Exploring cultures and communities – the slow way

Jacob Maria Mierscheid was born on 1 March 1933, so we hear. Still going strong at 80, Mierscheid is a German enigma with a knack for missing key events. Earlier this year, Mierscheid failed to show up for his own 80th birthday party. hidden europe uncovers the story of Germany's most understated politician.

article summary —

Several buildings that accommodate the German Parliament and its attendant bureaucracy are on either side of the River Spree in the heart of Berlin. The German Reichstag is of course the most celebrated of these. The more modern buildings, generally opened around the millennium, include very fine pieces of architecture that give some style to Berlin’s riverscape.

Both Paul-Löbe-Haus and Marie-Elisabeth-Lüders-Haus are among the new buildings. They are on opposite banks of the River Spree and are connected by two footbridges. The lower bridge may be used by the public, but the higher walkway across the river (at sixth-floor level) has access restricted to members of parliament and their staff.

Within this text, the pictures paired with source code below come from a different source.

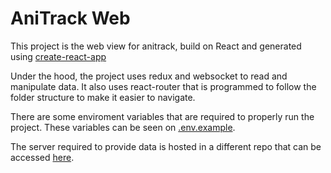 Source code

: # AniTrack Web
This project is the web view for anitrack, build on React and generated using [create-react-app](https://github.com/facebookincubator/create-react-app/blob/master/packages/react-scripts/template/README.md)

Under the hood, the project uses redux and websocket to read and manipulate data. It also uses react-router that is programmed to follow the folder structure to make it easier to navigate.

There are some enviroment variables that are required to properly run the project. These variables can be seen on [.env.example](https://github.com/anitrack/anitrack-web/blob/master/.env.example). 

The server required to provide data is hosted in a different repo that can be accessed [here](https://github.com/anitrack/anitrack).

On 1 April 2004, that upper bridge was named in honour of Jakob Maria Mierscheid, the distinguished long-serving politician whose name has featured on the official list of German members of parliament since 1979. Jakob Mierscheid failed to show up for the ceremony, but another SPD parliamentarian called Dietrich Sperling stood in for the missing Mierscheid at the ceremony. Sperling was born on 1 March 1933, by chance (or was it chance?) the same day recorded in official documents as the date of birth of Jakob Mierscheid.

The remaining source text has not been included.